Postby BubbaBrown » Wed Jul 20, 2011 9:13 pm

It isn't an exactly appropriate comparison with Tabletop RPGs and Video Games. The better comparison would be Tabletop RPGs and Video Game Platforms.

The video game platform is a finite system that is designed to provide the means of running vast quantities of content. The video game platform fundamentally hasn't changed in many years. There have been many tweaks on the way, but nothing too earth shattering.
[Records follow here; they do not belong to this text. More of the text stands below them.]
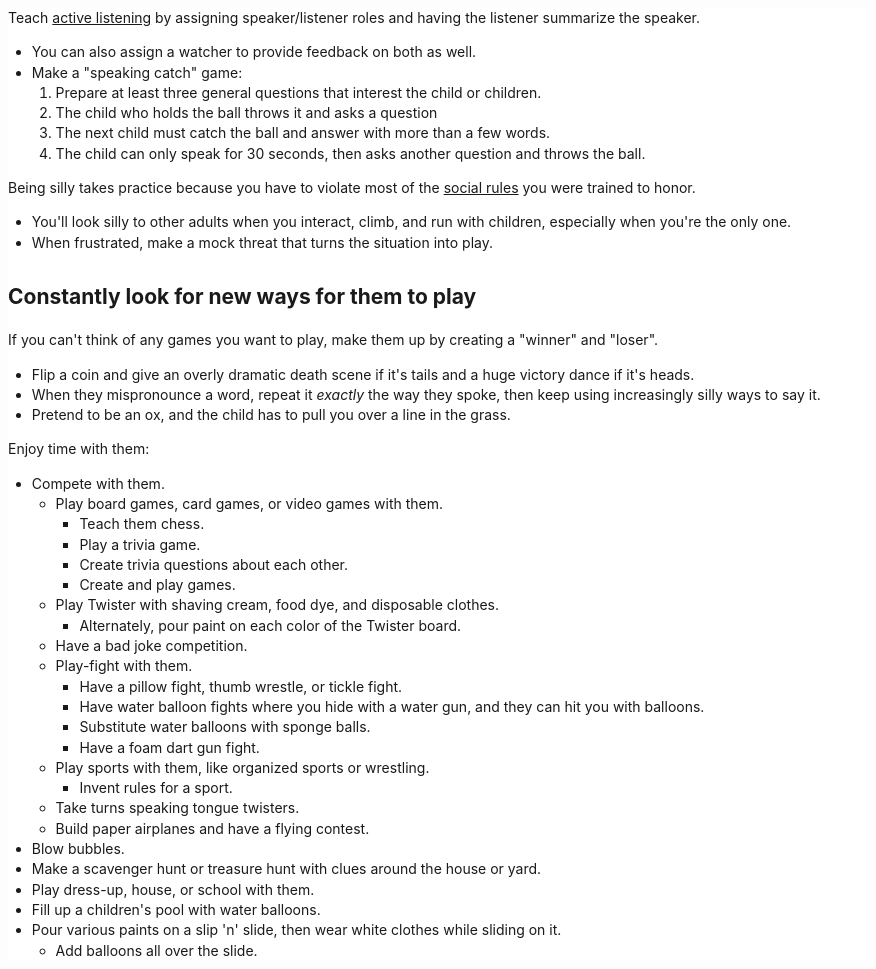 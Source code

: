 Teach [active listening](language-speaking.md) by assigning speaker/listener roles and having the listener summarize the speaker.

- You can also assign a watcher to provide feedback on both as well.
- Make a "speaking catch" game:
  1. Prepare at least three general questions that interest the child or children.
  2. The child who holds the ball throws it and asks a question
  3. The next child must catch the ball and answer with more than a few words.
  4. The child can only speak for 30 seconds, then asks another question and throws the ball.

Being silly takes practice because you have to violate most of the [social rules](people-rules.md) you were trained to honor.

- You'll look silly to other adults when you interact, climb, and run with children, especially when you're the only one.
- When frustrated, make a mock threat that turns the situation into play.

## Constantly look for new ways for them to play

If you can't think of any games you want to play, make them up by creating a "winner" and "loser".

- Flip a coin and give an overly dramatic death scene if it's tails and a huge victory dance if it's heads.
- When they mispronounce a word, repeat it *exactly* the way they spoke, then keep using increasingly silly ways to say it.
- Pretend to be an ox, and the child has to pull you over a line in the grass.

Enjoy time with them:

- Compete with them.
  - Play board games, card games, or video games with them.
    - Teach them chess.
    - Play a trivia game.
    - Create trivia questions about each other.
    - Create and play games.
  - Play Twister with shaving cream, food dye, and disposable clothes.
    - Alternately, pour paint on each color of the Twister board.
  - Have a bad joke competition.
  - Play-fight with them.
    - Have a pillow fight, thumb wrestle, or tickle fight.
    - Have water balloon fights where you hide with a water gun, and they can hit you with balloons.
    - Substitute water balloons with sponge balls.
    - Have a foam dart gun fight.
  - Play sports with them, like organized sports or wrestling.
    - Invent rules for a sport.
  - Take turns speaking tongue twisters.
  - Build paper airplanes and have a flying contest.
- Blow bubbles.
- Make a scavenger hunt or treasure hunt with clues around the house or yard.
- Play dress-up, house, or school with them.
- Fill up a children's pool with water balloons.
- Pour various paints on a slip 'n' slide, then wear white clothes while sliding on it.
  - Add balloons all over the slide.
The Tabletop RPG is really the video game platform. Grab a module, create some characters, and have an adventure. A majority of the content is provided by the people playing on the platform. Many RPG's include some built-in content, but it really is up to the players to bring the rest. It's like all the online drama that EVE Online (Sci-fi MMORPG) has. It was NEVER in the game itself... the players brought it and the game facilitated it.

I do think the Tabletop RPG industry is suffering a bit of the same aliment that the Video Game industry is suffering... "Genre Obsession." The Tabletop RPG Industry can't seem to get away from Tolkien fantasy, much as the Video Game industry can't get away from First Person Shooters. Both Tolkien Fantasy and First Person Shooters were the first ones to really attract the big crowds and push the innovation bar, but now they are EXTREMELY commonplace. BUT... they draw in the money from the general public.

The game system has changed but the content is roughly the same. Wizards of the Coast has practically the same DnD content with a different system in place... Much like Nintendo has the same lineup content with a different system in place...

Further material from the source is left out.